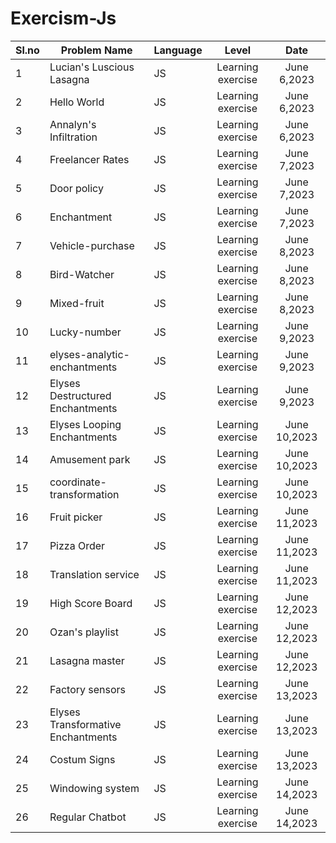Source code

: ﻿# Exercism-Js


Sl.no| Problem Name                        | Language    | Level                 |  Date            |
 --- | ----------------------------------- | ----------- | :----------------:    |  :-----------:   |
  1  | Lucian's Luscious Lasagna           | JS          | Learning exercise     |   June 6,2023    |
  2  | Hello World                         | JS          | Learning exercise     |   June 6,2023    |
  3  | Annalyn's Infiltration              | JS          | Learning exercise     |   June 6,2023    |
  4  | Freelancer Rates                    | JS          | Learning exercise     |   June 7,2023    |
  5  | Door policy                         | JS          | Learning exercise     |   June 7,2023    |
  6  | Enchantment                         | JS          | Learning exercise     |   June 7,2023    |
  7  | Vehicle-purchase                    | JS          | Learning exercise     |   June 8,2023    |
  8  | Bird-Watcher                        | JS          | Learning exercise     |   June 8,2023    |
  9  | Mixed-fruit                         | JS          | Learning exercise     |   June 8,2023    |
 10  | Lucky-number                        | JS          | Learning exercise     |   June 9,2023    |
 11  | elyses-analytic-enchantments        | JS          | Learning exercise     |   June 9,2023    |
 12  | Elyses Destructured Enchantments    | JS          | Learning exercise     |   June 9,2023    |
 13  | Elyses Looping      Enchantments    | JS          | Learning exercise     |   June 10,2023   |
 14  | Amusement park                      | JS          | Learning exercise     |   June 10,2023   |
 15  | coordinate-transformation           | JS          | Learning exercise     |   June 10,2023   |
 16  | Fruit picker                        | JS          | Learning exercise     |   June 11,2023   |
 17  | Pizza Order                         | JS          | Learning exercise     |   June 11,2023   |
 18  | Translation service                 | JS          | Learning exercise     |   June 11,2023   |
 19  | High Score Board                    | JS          | Learning exercise     |   June 12,2023   |
 20  | Ozan's playlist                     | JS          | Learning exercise     |   June 12,2023   |
 21  | Lasagna master                      | JS          | Learning exercise     |   June 12,2023   |
 22  | Factory sensors                     | JS          | Learning exercise     |   June 13,2023   |
 23  | Elyses Transformative Enchantments  | JS          | Learning exercise     |   June 13,2023   |
 24  | Costum Signs                        | JS          | Learning exercise     |   June 13,2023   |
 25  | Windowing system                    | JS          | Learning exercise     |   June 14,2023   |
 26  | Regular Chatbot                     | JS          | Learning exercise     |   June 14,2023   |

Aim of the task: Working from the listing above, retype it exactly but include no images.

The answer:
Source code

: ﻿# Exercism-Js


Sl.no| Problem Name                        | Language    | Level                 |  Date            |
 --- | ----------------------------------- | ----------- | :----------------:    |  :-----------:   |
  1  | Lucian's Luscious Lasagna           | JS          | Learning exercise     |   June 6,2023    |
  2  | Hello World                         | JS          | Learning exercise     |   June 6,2023    |
  3  | Annalyn's Infiltration              | JS          | Learning exercise     |   June 6,2023    |
  4  | Freelancer Rates                    | JS          | Learning exercise     |   June 7,2023    |
  5  | Door policy                         | JS          | Learning exercise     |   June 7,2023    |
  6  | Enchantment                         | JS          | Learning exercise     |   June 7,2023    |
  7  | Vehicle-purchase                    | JS          | Learning exercise     |   June 8,2023    |
  8  | Bird-Watcher                        | JS          | Learning exercise     |   June 8,2023    |
  9  | Mixed-fruit                         | JS          | Learning exercise     |   June 8,2023    |
 10  | Lucky-number                        | JS          | Learning exercise     |   June 9,2023    |
 11  | elyses-analytic-enchantments        | JS          | Learning exercise     |   June 9,2023    |
 12  | Elyses Destructured Enchantments    | JS          | Learning exercise     |   June 9,2023    |
 13  | Elyses Looping      Enchantments    | JS          | Learning exercise     |   June 10,2023   |
 14  | Amusement park                      | JS          | Learning exercise     |   June 10,2023   |
 15  | coordinate-transformation           | JS          | Learning exercise     |   June 10,2023   |
 16  | Fruit picker                        | JS          | Learning exercise     |   June 11,2023   |
 17  | Pizza Order                         | JS          | Learning exercise     |   June 11,2023   |
 18  | Translation service                 | JS          | Learning exercise     |   June 11,2023   |
 19  | High Score Board                    | JS          | Learning exercise     |   June 12,2023   |
 20  | Ozan's playlist                     | JS          | Learning exercise     |   June 12,2023   |
 21  | Lasagna master                      | JS          | Learning exercise     |   June 12,2023   |
 22  | Factory sensors                     | JS          | Learning exercise     |   June 13,2023   |
 23  | Elyses Transformative Enchantments  | JS          | Learning exercise     |   June 13,2023   |
 24  | Costum Signs                        | JS          | Learning exercise     |   June 13,2023   |
 25  | Windowing system                    | JS          | Learning exercise     |   June 14,2023   |
 26  | Regular Chatbot                     | JS          | Learning exercise     |   June 14,2023   |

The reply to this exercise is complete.